Please return each record exactly, leaving nothing out.
......
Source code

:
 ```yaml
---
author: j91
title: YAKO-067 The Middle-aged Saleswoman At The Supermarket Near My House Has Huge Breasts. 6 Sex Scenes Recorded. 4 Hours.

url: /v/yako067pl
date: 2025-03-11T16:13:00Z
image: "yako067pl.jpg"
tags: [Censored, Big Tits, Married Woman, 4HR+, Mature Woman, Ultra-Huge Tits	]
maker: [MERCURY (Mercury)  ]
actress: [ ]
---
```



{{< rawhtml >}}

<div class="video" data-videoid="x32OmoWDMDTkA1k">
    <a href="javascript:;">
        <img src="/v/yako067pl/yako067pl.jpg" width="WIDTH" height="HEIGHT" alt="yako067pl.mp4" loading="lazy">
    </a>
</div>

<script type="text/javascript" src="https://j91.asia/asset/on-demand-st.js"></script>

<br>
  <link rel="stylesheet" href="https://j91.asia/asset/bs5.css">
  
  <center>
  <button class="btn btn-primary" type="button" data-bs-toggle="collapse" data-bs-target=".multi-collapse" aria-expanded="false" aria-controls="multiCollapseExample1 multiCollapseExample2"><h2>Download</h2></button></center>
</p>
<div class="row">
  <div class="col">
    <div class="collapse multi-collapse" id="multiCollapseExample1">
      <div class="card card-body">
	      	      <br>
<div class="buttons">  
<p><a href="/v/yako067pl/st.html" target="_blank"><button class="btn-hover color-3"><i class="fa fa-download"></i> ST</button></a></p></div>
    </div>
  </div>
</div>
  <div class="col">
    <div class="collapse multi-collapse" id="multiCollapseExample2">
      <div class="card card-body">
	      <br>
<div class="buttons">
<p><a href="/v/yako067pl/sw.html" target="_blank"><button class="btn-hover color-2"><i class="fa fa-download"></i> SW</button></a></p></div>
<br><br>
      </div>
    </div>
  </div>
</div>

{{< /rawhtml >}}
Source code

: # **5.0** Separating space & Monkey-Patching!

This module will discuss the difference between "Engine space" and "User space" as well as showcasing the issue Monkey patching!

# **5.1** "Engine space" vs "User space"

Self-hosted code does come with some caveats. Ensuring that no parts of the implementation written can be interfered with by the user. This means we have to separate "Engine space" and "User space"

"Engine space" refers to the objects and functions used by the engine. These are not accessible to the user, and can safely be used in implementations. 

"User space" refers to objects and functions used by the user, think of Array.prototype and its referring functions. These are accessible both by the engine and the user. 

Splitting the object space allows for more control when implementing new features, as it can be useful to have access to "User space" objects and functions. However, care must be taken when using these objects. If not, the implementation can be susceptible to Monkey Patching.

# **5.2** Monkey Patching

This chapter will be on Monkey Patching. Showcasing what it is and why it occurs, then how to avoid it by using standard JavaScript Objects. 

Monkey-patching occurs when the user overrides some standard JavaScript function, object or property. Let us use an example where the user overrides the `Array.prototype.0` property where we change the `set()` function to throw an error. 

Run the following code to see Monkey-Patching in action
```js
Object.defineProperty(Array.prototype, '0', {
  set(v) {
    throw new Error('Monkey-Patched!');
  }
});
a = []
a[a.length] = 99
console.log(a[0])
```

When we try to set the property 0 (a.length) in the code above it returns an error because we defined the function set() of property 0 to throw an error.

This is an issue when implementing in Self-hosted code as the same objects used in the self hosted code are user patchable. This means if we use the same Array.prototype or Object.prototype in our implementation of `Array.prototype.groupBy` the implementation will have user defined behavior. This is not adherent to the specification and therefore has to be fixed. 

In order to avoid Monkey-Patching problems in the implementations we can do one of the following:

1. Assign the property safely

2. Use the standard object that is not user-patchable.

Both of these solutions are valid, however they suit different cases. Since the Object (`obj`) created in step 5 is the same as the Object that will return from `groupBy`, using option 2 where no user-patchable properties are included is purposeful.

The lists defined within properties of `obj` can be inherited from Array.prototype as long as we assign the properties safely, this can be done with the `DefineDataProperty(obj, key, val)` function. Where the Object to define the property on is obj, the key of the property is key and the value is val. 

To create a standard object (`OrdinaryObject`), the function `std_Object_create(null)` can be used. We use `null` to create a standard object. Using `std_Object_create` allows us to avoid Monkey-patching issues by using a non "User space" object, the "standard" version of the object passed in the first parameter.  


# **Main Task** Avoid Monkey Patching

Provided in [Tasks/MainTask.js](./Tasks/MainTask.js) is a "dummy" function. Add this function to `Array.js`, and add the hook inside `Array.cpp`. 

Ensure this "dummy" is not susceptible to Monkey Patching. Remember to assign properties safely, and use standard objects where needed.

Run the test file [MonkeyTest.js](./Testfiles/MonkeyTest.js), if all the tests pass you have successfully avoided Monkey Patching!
......
## Answer for this exercise:
Source code

:
 ```yaml
---
author: j91
title: YAKO-067 The Middle-aged Saleswoman At The Supermarket Near My House Has Huge Breasts. 6 Sex Scenes Recorded. 4 Hours.

url: /v/yako067pl
date: 2025-03-11T16:13:00Z
image: "yako067pl.jpg"
tags: [Censored, Big Tits, Married Woman, 4HR+, Mature Woman, Ultra-Huge Tits	]
maker: [MERCURY (Mercury)  ]
actress: [ ]
---
```



{{< rawhtml >}}

<div class="video" data-videoid="x32OmoWDMDTkA1k">
    <a href="javascript:;">
        <img src="/v/yako067pl/yako067pl.jpg" width="WIDTH" height="HEIGHT" alt="yako067pl.mp4" loading="lazy">
    </a>
</div>

<script type="text/javascript" src="https://j91.asia/asset/on-demand-st.js"></script>

<br>
  <link rel="stylesheet" href="https://j91.asia/asset/bs5.css">
  
  <center>
  <button class="btn btn-primary" type="button" data-bs-toggle="collapse" data-bs-target=".multi-collapse" aria-expanded="false" aria-controls="multiCollapseExample1 multiCollapseExample2"><h2>Download</h2></button></center>
</p>
<div class="row">
  <div class="col">
    <div class="collapse multi-collapse" id="multiCollapseExample1">
      <div class="card card-body">
	      	      <br>
<div class="buttons">  
<p><a href="/v/yako067pl/st.html" target="_blank"><button class="btn-hover color-3"><i class="fa fa-download"></i> ST</button></a></p></div>
    </div>
  </div>
</div>
  <div class="col">
    <div class="collapse multi-collapse" id="multiCollapseExample2">
      <div class="card card-body">
	      <br>
<div class="buttons">
<p><a href="/v/yako067pl/sw.html" target="_blank"><button class="btn-hover color-2"><i class="fa fa-download"></i> SW</button></a></p></div>
<br><br>
      </div>
    </div>
  </div>
</div>

{{< /rawhtml >}}
Source code

: # **5.0** Separating space & Monkey-Patching!

This module will discuss the difference between "Engine space" and "User space" as well as showcasing the issue Monkey patching!

# **5.1** "Engine space" vs "User space"

Self-hosted code does come with some caveats. Ensuring that no parts of the implementation written can be interfered with by the user. This means we have to separate "Engine space" and "User space"

"Engine space" refers to the objects and functions used by the engine. These are not accessible to the user, and can safely be used in implementations. 

"User space" refers to objects and functions used by the user, think of Array.prototype and its referring functions. These are accessible both by the engine and the user. 

Splitting the object space allows for more control when implementing new features, as it can be useful to have access to "User space" objects and functions. However, care must be taken when using these objects. If not, the implementation can be susceptible to Monkey Patching.

# **5.2** Monkey Patching

This chapter will be on Monkey Patching. Showcasing what it is and why it occurs, then how to avoid it by using standard JavaScript Objects. 

Monkey-patching occurs when the user overrides some standard JavaScript function, object or property. Let us use an example where the user overrides the `Array.prototype.0` property where we change the `set()` function to throw an error. 

Run the following code to see Monkey-Patching in action
```js
Object.defineProperty(Array.prototype, '0', {
  set(v) {
    throw new Error('Monkey-Patched!');
  }
});
a = []
a[a.length] = 99
console.log(a[0])
```

When we try to set the property 0 (a.length) in the code above it returns an error because we defined the function set() of property 0 to throw an error.

This is an issue when implementing in Self-hosted code as the same objects used in the self hosted code are user patchable. This means if we use the same Array.prototype or Object.prototype in our implementation of `Array.prototype.groupBy` the implementation will have user defined behavior. This is not adherent to the specification and therefore has to be fixed. 

In order to avoid Monkey-Patching problems in the implementations we can do one of the following:

1. Assign the property safely

2. Use the standard object that is not user-patchable.

Both of these solutions are valid, however they suit different cases. Since the Object (`obj`) created in step 5 is the same as the Object that will return from `groupBy`, using option 2 where no user-patchable properties are included is purposeful.

The lists defined within properties of `obj` can be inherited from Array.prototype as long as we assign the properties safely, this can be done with the `DefineDataProperty(obj, key, val)` function. Where the Object to define the property on is obj, the key of the property is key and the value is val. 

To create a standard object (`OrdinaryObject`), the function `std_Object_create(null)` can be used. We use `null` to create a standard object. Using `std_Object_create` allows us to avoid Monkey-patching issues by using a non "User space" object, the "standard" version of the object passed in the first parameter.  


# **Main Task** Avoid Monkey Patching

Provided in [Tasks/MainTask.js](./Tasks/MainTask.js) is a "dummy" function. Add this function to `Array.js`, and add the hook inside `Array.cpp`. 

Ensure this "dummy" is not susceptible to Monkey Patching. Remember to assign properties safely, and use standard objects where needed.

Run the test file [MonkeyTest.js](./Testfiles/MonkeyTest.js), if all the tests pass you have successfully avoided Monkey Patching!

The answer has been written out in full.